Um dia antes de entrar em campo contra a Seleção Brasileira, o México faz história ao dar uma guinada à esquerda que tem impacto interno e externo. Saiba a razão.
1) A conquista de Andrés Manuel López Obrador é histórica porque, pela primeira vez, a esquerda chega ao poder no México. O país tem um histórico político conservador. Para se ter uma ideia, o Partido Revolucionário Institucional (PRI) elegeu todos os presidentes entre 1929 e 2000 – estamos falando de 70 anos. Em 2000, quando Vicente Fox derrotou o PRI, também ele fazendo história, chego ao poder o PAN, Partido da Ação Nacional, que, embora novidade na presidência, também é de direita.

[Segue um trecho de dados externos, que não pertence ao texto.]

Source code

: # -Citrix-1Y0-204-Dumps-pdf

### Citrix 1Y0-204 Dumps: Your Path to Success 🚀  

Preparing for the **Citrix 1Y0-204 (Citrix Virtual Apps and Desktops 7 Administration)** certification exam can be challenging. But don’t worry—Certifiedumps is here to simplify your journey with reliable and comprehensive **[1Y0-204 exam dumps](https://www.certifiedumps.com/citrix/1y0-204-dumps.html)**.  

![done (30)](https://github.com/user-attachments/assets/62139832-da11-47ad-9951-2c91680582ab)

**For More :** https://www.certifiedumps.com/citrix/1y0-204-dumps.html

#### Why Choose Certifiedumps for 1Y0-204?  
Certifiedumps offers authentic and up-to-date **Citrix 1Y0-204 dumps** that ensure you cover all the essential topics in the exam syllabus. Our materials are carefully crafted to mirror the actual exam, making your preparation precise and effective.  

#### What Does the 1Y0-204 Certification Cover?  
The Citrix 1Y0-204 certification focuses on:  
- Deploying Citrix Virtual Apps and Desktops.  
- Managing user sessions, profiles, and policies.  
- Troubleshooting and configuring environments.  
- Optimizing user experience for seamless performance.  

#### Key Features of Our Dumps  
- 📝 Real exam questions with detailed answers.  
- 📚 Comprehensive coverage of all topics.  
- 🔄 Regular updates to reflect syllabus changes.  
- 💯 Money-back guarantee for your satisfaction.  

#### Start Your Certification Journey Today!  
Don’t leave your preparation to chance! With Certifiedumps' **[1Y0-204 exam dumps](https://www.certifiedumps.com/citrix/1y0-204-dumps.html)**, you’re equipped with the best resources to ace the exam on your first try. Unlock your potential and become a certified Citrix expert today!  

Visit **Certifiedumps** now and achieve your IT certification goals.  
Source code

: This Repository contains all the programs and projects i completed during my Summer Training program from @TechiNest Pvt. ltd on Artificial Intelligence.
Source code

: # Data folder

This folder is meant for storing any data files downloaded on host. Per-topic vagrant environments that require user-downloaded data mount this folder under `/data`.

2) Obrador também rompe com a hegemonia da direita e da centro-direita na América Latina , que tinha até então Nicolás Maduro, na Venezuela, Evo Morales, na Bolívia, e Daniel Ortega, na Nicarágua, como seus representantes. Após a primeira década do século 21 em que assistíamos a um alinhamento de governos de centro-esquerda, entre eles o Brasil, com Luiz Inácio Lula da Silva , o que se via, nos últimos pleitos, era o avanço de regimes conservadores, com Maurício Macri na Argentina, Sebastián Piñera no Chile e outros. O México tem o segundo Produto Interno Bruto (PIB) da América Latina, e é uma espécie de caixa de ressonância da política externa dos Estados Unidos para a região. É uma potência intermediária na América Central – ou seja, acaba irradiando influência política e cultural para seus vizinhos. Nesse sentido, a vitória da esquerda pode influenciar as políticas de outros países da área.

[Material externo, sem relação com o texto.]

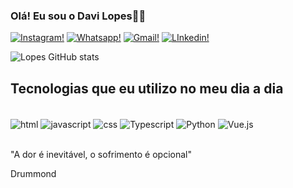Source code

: 


### Olá! Eu sou o Davi Lopes🖐🏽 

[![Instagram!](https://img.shields.io/badge/Instagram-E4405F?style=for-the-badge&logo=instagram&logoColor=white)](https://www.instagram.com/davillopsz/) 
[![Whatsapp!](https://img.shields.io/badge/WhatsApp-25D366?style=for-the-badge&logo=whatsapp&logoColor=white)](https://wa.me/message/ZHD5UHVOAPMZL1 ) 
[![Gmail!](https://img.shields.io/badge/Gmail-D14836?style=for-the-badge&logo=gmail&logoColor=white)](https://mail.google.com/mail/u/4/#inbox/FMfcgzQXJZwqcKfgtjNBZfKLpTZgdmQW) 
[![LInkedin!](https://img.shields.io/badge/LinkedIn-0077B5?style=for-the-badge&logo=linkedin&logoColor=white)](https://mail.google.com/mail/u/4/#inbox/FMfcgzQXJZwqcKfgtjNBZfKLpTZgdmQW) 


![Lopes GitHub stats](https://github-readme-stats.vercel.app/api?username=davillopsz&show_icons=true&theme=dracula)

## Tecnologias que eu utilizo no meu dia a dia 

<div style="display: inline_block"><br/>
<img align="center" alt="html" src="https://img.shields.io/badge/HTML-239120?style=for-the-badge&logo=html5&logoColor=white" />
   <img align="center" alt="javascript" src="https://img.shields.io/badge/JavaScript-323330?style=for-the-badge&logo=javascript&logoColor=F7DF1E" />
   <img align="center" alt="css" src="https://img.shields.io/badge/CSS-239120?&style=for-the-badge&logo=css3&logoColor=white" />
   <img align="center" alt="Typescript" src="https://img.shields.io/badge/TypeScript-007ACC?style=for-the-badge&logo=typescript&logoColor=white" />
   <img align="center" alt="Python" src="https://img.shields.io/badge/Python-14354C?style=for-the-badge&logo=python&logoColor=white" />
   <img align="center" alt="Vue.js" src="https://img.shields.io/badge/Vue.js-35495E?style=for-the-badge&logo=vue.js&logoColor=4FC08D" /> 
</div><br/>

"A dor é inevitável, o sofrimento é opcional" 

Drummond
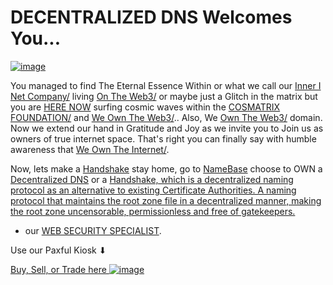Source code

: # DECENTRALIZED DNS Welcomes You...

[![image](https://user-images.githubusercontent.com/37987346/101999396-a37e4380-3caa-11eb-8cc6-e61fb53c7855.png)](http://shapereality.innerinetcompany.hns.to/)

You managed to find The Eternal Essence Within or what we call our [Inner I Net Company/](https://innerinetcompany.carrd.co/) living [On The Web3/](http://innerinetcompany.ontheweb3/) or maybe just a Glitch in the matrix but you are [HERE NOW](http://b.herenow/) surfing cosmic waves within the [COSMATRIX FOUNDATION/](http://binnerspace.cosmatrixfoundation/) and [We Own The Web3/](http://innerinetcompany.weowntheweb3/).. Also, We [Own The Web3/](http://official.owntheweb3/) domain.   Now we extend our hand in Gratitude and Joy as we invite you to Join us as owners of true internet space. That's right you can finally say with humble awareness that [We Own The Internet/](http://innerinetcompany.weowntheinternet/).

Now, lets make a [Handshake](https://handshake.org/) stay home, go to [NameBase](https://namebase.io/) choose to OWN a [Decentralized DNS](http://dnsdesigns.decentralizeddns/) or a [Handshake, which is a decentralized naming protocol as an alternative to existing Certificate Authorities. A naming protocol that maintains the root zone file in a decentralized manner, making the root zone uncensorable, permissionless and free of gatekeepers.](https://handshakeacademy.org/en/)

- our [WEB SECURITY SPECIALIST](http://admin.websecurityspecialist/). 

Use our Paxful Kiosk ⬇

[Buy, Sell, or Trade here ![image](https://user-images.githubusercontent.com/37987346/97064635-5a94f300-1575-11eb-93ae-fc71560b1571.png)](https://paxful.com/roots/buy-bitcoin/index?kiosk=WDZdGMqXk7M)

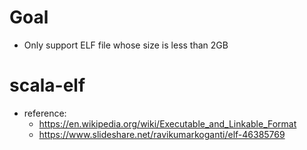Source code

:
# Goal
* Only support ELF file whose size is less than 2GB
# scala-elf
* reference:
    * https://en.wikipedia.org/wiki/Executable_and_Linkable_Format
    * https://www.slideshare.net/ravikumarkoganti/elf-46385769
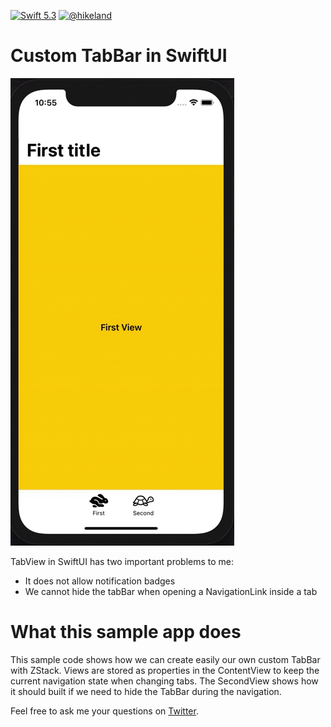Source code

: [![Swift 5.3](https://img.shields.io/badge/swift-5.3-ED523F.svg?style=flat)](https://swift.org/download/)
[![@hikeland](https://img.shields.io/twitter/follow/hikeland?label=Hikeland&style=social)](https://twitter.com/hikeland)

# Custom TabBar in SwiftUI

![Image](screenshot.gif)

TabView in SwiftUI has two important problems to me:
* It does not allow notification badges
* We cannot hide the tabBar when opening a NavigationLink inside a tab

# What this sample app does

This sample code shows how we can create easily our own custom TabBar with ZStack.
Views are stored as properties in the ContentView to keep the current navigation state when changing tabs.
The SecondView shows how it should built if we need to hide the TabBar during the navigation.

Feel free to ask me your questions on [Twitter](https://twitter.com/hikeland).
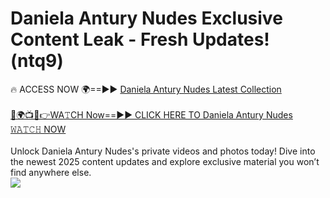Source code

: # Daniela Antury Nudes Exclusive Content Leak - Fresh Updates! (ntq9)

🔥 ACCESS NOW 🌍==►► <a href="https://tinyurl.com/2mz8nhtm" rel="nofollow">Daniela Antury Nudes Latest Collection</a>
<br><br>
[🔴🌍📺📱👉WA𝚃CH Now==►► CLICK HERE TO Daniela Antury Nudes 𝚆𝙰𝚃𝙲𝙷 NOW](https://tinyurl.com/2mz8nhtm)
<br><br>
Unlock Daniela Antury Nudes's private videos and photos today! Dive into the newest 2025 content updates and explore exclusive material you won’t find anywhere else.
<br>
<a href="https://tinyurl.com/2mz8nhtm" rel="nofollow" data-target="animated-image.originalLink"><img src="https://camo.githubusercontent.com/8a4f000d20f83aca3bf7ec5f350d767afa0574a8a352519fd8cfa583a6f93a33/68747470733a2f2f692e696d6775722e636f6d2f644a486b345a712e676966" data-canonical-src="https://i.imgur.com/dJHk4Zq.gif" style="max-width: 100%; display: inline-block;" data-target="animated-image.originalImage"></a>
<br>
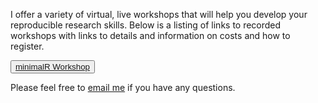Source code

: <p>I offer a variety of virtual, live workshops that will help you develop your reproducible research skills. Below is a listing of links to recorded workshops with links to details and information on costs and how to register.</p>


<button type="button" class="btn btn-primary"><a href="https://shop.riffomonas.org/products/minimal-r-workshop">minimalR Workshop</a></button>

<!-- <ul>

{% for w in site.workshops %}

{% if w.layout == "workshop" and w.status == "live" %}
<li>
<p><a href="{{w.url}}">{{ w.topic }}</a> ({{w.dates}})</p>
</li>
{% endif %}

{% endfor %}
</ul> -->

<p>Please feel free to <a href="mailto:pat@riffomonas.org">email me</a> if you have any questions.</p>
<!-- I'd love to have you participate in the next workshop!</p> -->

3) Como símbolo, sua vitória é muito importante. Mas Obrador é uma incógnita. Ele chegou ao poder após três tentativas – ou seja, sua resiliência é elogiável. Mas é também um político radical. Muitas vezes, é comparado a Hugo Chávez, pela postura de ruptura que aterroriza os mercados. Por outro lado, ele só conquistou a presidência neste domingo porque seguiu uma cartilha conhecida por aqui: um discurso "paz e amor" e um acordo informal com as elites – algo que o ex-presidente Luiz Inácio Lula da Silva fez em 2002. Obrador suavizou sua postura, mas não se sabe como irá realmente governar o país. Ele promete aumentar gastos sociais, implementar programas de assistência, cortar benefícios de funcionários públicos e aumentar os impostos dos mais ricos. Há risco de venezualização do México.

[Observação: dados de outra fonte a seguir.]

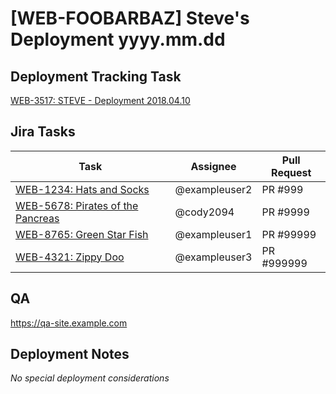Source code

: # [WEB-FOOBARBAZ] Steve's Deployment yyyy.mm.dd

## Deployment Tracking Task

[WEB-3517: STEVE - Deployment 2018.04.10](https://example.com/browse/WEB-7777)

## Jira Tasks

Task | Assignee | Pull Request
---- | ---- | ----
[WEB-1234: Hats and Socks](https://example.com/browse/WEB-1234) | @exampleuser2 | PR #999 
[WEB-5678: Pirates of the Pancreas](https://example.com/browse/WEB-5678) | @cody2094 | PR #9999 
[WEB-8765: Green Star Fish](https://example.com/browse/WEB-8765) | @exampleuser1 | PR #99999 
[WEB-4321: Zippy Doo](https://example.com/browse/WEB-4321) | @exampleuser3 | PR #999999 

## QA

https://qa-site.example.com

## Deployment Notes

_No special deployment considerations_
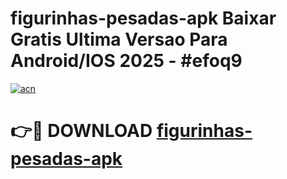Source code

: # figurinhas-pesadas-apk Baixar Gratis Ultima Versao Para Android/IOS 2025 - #efoq9

[![acn](https://github.com/user-attachments/assets/0f9c940e-d8b0-45ae-aac7-cd30a18b3e1c)](https://app.mediaupload.pro/?title=figurinhas-pesadas-apk&ref=5P)

# 👉🔴 DOWNLOAD [figurinhas-pesadas-apk](https://app.mediaupload.pro/?title=figurinhas-pesadas-apk&ref=5P)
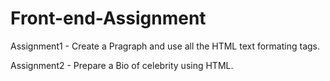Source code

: # Front-end-Assignment
Assignment1 - Create a Pragraph and use all the HTML text formating tags.

Assignment2 - Prepare a Bio of celebrity using HTML.



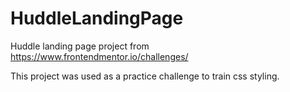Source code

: # HuddleLandingPage
Huddle landing page project from https://www.frontendmentor.io/challenges/


This project was used as a practice challenge to train css styling.
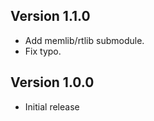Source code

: Version 1.1.0
-------------
* Add memlib/rtlib submodule.
* Fix typo.

Version 1.0.0
-------------
* Initial release
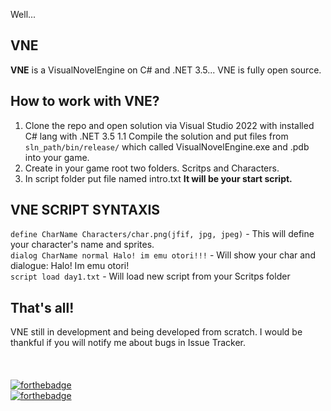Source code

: Well...
## VNE
**VNE** is a VisualNovelEngine on C# and .NET 3.5... 
VNE is fully open source.
## How to work with VNE?
1. Clone the repo and open solution via Visual Studio 2022 with installed C# lang with .NET 3.5
1.1 Compile the solution and put files from `sln_path/bin/release/` which called VisualNovelEngine.exe and .pdb into your game.
2. Create in your game root two folders. Scritps and Characters.
3. In script folder put file named intro.txt
   **It will be your start script.**


## VNE SCRIPT SYNTAXIS
`define CharName Characters/char.png(jfif, jpg, jpeg)` - This will define your character's name and sprites.</br>
`dialog CharName normal Halo! im emu otori!!!` - Will show your char and dialogue: Halo! Im emu otori!</br>
`script load day1.txt` - Will load new script from your Scritps folder</br>


## That's all!

VNE still in development and being developed from scratch.
I would be thankful if you will notify me about bugs in Issue Tracker.
</br>
</br>
</br>
</br>
[![forthebadge](https://forthebadge.com/images/badges/made-with-c-sharp.svg)](https://forthebadge.com)
</br>
[![forthebadge](https://forthebadge.com/images/badges/powered-by-black-magic.svg)](https://forthebadge.com)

4) A esquerda chega ao poder no México em momento extremamente sensível para as relações com os Estados Unidos, seu principal parceiro econômico. Pela fronteira passam milhares de migrantes em direção ao Norte. Donald Trump, como se sabe, planeja construir seu polêmico muro ali. Há uma visão de que o atual presidente, Henrique Peña Nieto, foi subserviente demais aos interesses da Casa Branca. Durante a campanha mexicana, Trump não se manifestou sobre suas preferências. Obrador promete peitá-lo, mas ainda não explicou como. Sobre o Nafta (acordo de livre-comércio que inclui México, EUA e Canadá), Obrador não demonstra interesse – já disse, inclusive, que pode abandoná-lo. Trump também afirma que quer sair, o que não apenas colocaria fim ao acordo, mas posicionam americano e mexicano no mesmo nível.
5) A vitória de um presidente populista em momento quente para a economia, para muitos, é uma demonstração de que não são apenas os números frios que interferem em uma eleição. O México viveu nos últimos anos, desde 2012, um crescimento intenso do PIB, que é considerado um "milagre mexicano". Peña Nieto implementou uma política desenvolvimentista que elevou o PIB em 2% em 2017 (o Brasil cresceu 1%), e em 2,90% em 2106 (Brasil, -3,5%). No meio do mandato, perdeu a maioria no parlamento por conta do rompimento de uma aliança. Assim, não conseguiu aprovar as medidas importantes. O índice de pobreza da população não baixou (43% estão nesta faixa no país) e o trabalho informal também não arrefeceu. A violência explodiu: 20,5 homicídios a cada 100 mil habitantes (no Brasil são 30,3 por 100 mil) , com forte influência dos cartéis do Golfo e de Tijuana.